The objective of this pilot study is to assess overall feasibility prior to embarking on a larger randomized pragmatic trial comparing the clinical effectiveness of fluid resuscitation with NS versus LR for pediatric patients with suspected septic shock. Necessary feasibility assessments include ensuring appropriate compliance with study fluid in each of the two arms, effectiveness of study enrollment using a pragmatic study design embedded within routine clinical practice, and acceptability of using Exception from Informed Consent (EFIC).

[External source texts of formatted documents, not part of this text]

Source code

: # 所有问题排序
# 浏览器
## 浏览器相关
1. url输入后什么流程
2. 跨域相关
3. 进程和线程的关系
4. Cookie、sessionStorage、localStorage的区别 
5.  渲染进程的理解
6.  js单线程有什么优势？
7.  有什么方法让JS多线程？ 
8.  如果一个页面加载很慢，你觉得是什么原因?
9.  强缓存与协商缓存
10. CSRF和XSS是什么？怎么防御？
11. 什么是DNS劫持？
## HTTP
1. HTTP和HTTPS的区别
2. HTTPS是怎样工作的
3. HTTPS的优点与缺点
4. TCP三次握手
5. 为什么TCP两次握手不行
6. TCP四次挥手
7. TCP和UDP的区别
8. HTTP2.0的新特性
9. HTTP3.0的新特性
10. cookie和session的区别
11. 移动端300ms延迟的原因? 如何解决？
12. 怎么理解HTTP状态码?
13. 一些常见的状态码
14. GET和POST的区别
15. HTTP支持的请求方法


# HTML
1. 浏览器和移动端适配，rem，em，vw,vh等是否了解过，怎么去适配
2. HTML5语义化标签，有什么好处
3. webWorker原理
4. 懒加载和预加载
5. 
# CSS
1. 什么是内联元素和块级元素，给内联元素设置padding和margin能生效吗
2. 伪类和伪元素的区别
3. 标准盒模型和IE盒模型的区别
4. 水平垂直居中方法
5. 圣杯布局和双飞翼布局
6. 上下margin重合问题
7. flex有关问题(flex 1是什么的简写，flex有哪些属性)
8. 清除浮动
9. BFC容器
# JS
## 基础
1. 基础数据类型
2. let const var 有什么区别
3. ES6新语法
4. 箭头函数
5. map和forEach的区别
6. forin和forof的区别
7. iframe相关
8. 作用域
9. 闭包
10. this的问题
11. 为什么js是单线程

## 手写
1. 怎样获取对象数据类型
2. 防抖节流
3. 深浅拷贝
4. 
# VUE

Clinical Trial Description

Approximately 5,000 children die from septic shock each year in the US and thousands more die worldwide. Despite widespread implementation of resuscitation protocols, contemporary studies still report 2-6% mortality for children with septic shock treated in the pediatric emergency department (ED). In the investigators' recent survey of the Pediatric Emergency Care Applied Research Network (PECARN), 45% of physicians had treated a child for septic shock in the ED who subsequently died in the hospital in the past two years.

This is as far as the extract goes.